BEGIN DATA SHOWN

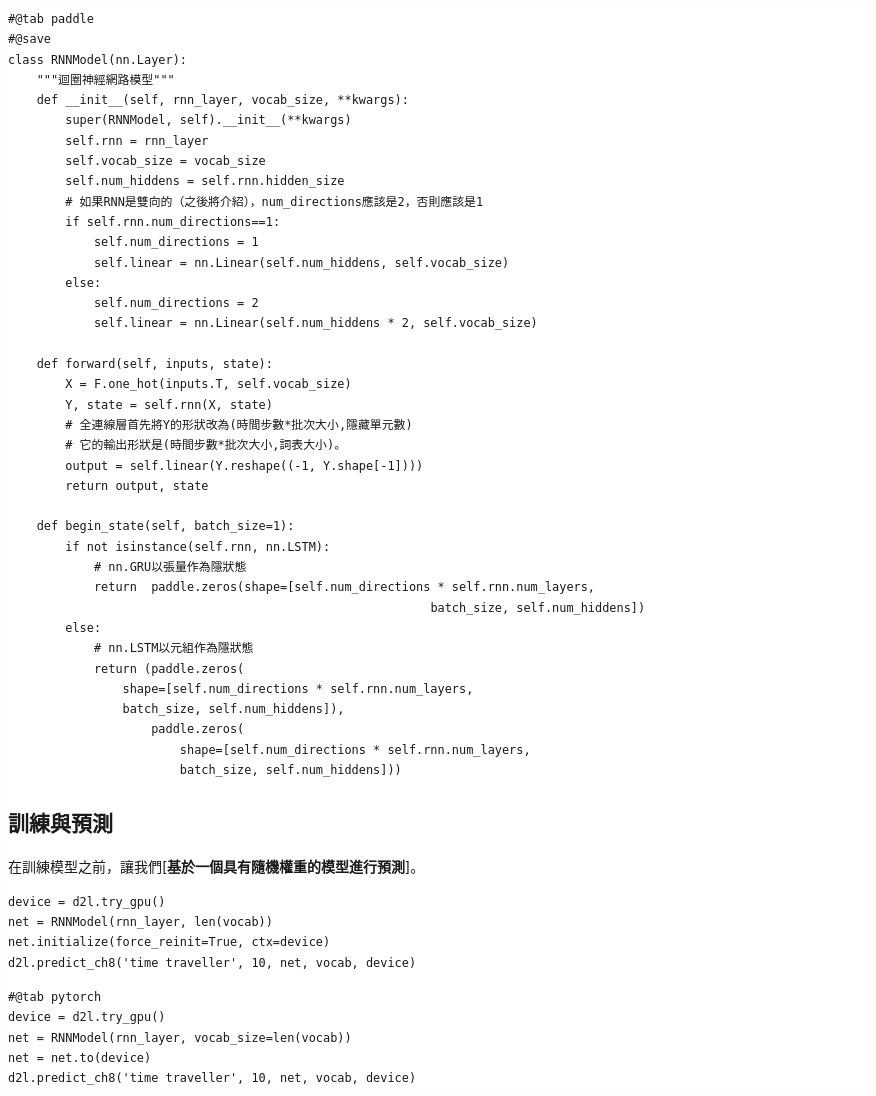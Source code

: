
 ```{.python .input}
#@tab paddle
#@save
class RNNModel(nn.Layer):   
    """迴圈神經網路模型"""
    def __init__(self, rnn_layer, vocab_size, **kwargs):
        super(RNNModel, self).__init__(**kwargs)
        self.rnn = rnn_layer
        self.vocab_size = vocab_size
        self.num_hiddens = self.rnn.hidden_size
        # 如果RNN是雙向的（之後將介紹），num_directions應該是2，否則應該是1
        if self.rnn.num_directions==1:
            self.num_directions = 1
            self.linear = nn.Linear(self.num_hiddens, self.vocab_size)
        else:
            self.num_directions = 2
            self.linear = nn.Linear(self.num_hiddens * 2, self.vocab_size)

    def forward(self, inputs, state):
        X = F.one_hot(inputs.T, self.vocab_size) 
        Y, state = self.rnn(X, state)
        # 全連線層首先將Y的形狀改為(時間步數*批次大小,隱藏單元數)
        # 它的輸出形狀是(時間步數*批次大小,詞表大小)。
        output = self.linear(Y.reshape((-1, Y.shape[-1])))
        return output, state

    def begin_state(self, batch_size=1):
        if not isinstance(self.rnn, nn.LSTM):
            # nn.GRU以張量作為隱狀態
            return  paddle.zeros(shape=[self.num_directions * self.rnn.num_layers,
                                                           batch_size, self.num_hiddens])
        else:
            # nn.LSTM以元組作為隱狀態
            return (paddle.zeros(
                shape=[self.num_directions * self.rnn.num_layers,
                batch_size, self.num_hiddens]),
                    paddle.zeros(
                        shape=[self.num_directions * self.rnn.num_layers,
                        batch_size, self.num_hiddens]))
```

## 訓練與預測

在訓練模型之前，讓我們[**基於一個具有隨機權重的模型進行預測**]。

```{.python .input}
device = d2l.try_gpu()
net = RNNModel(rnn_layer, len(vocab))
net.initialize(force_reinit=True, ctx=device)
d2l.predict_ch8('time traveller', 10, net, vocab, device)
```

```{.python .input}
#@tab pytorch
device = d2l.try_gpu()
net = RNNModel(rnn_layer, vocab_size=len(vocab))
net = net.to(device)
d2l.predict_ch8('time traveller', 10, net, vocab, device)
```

END DATA SHOWN

GOAL OF THE EXERCISE –
Search the material for the word "zeros" and copy every matching line.

SOLUTION FOR THIS EXERCISE –
            return  paddle.zeros(shape=[self.num_directions * self.rnn.num_layers,
            return (paddle.zeros(
                    paddle.zeros(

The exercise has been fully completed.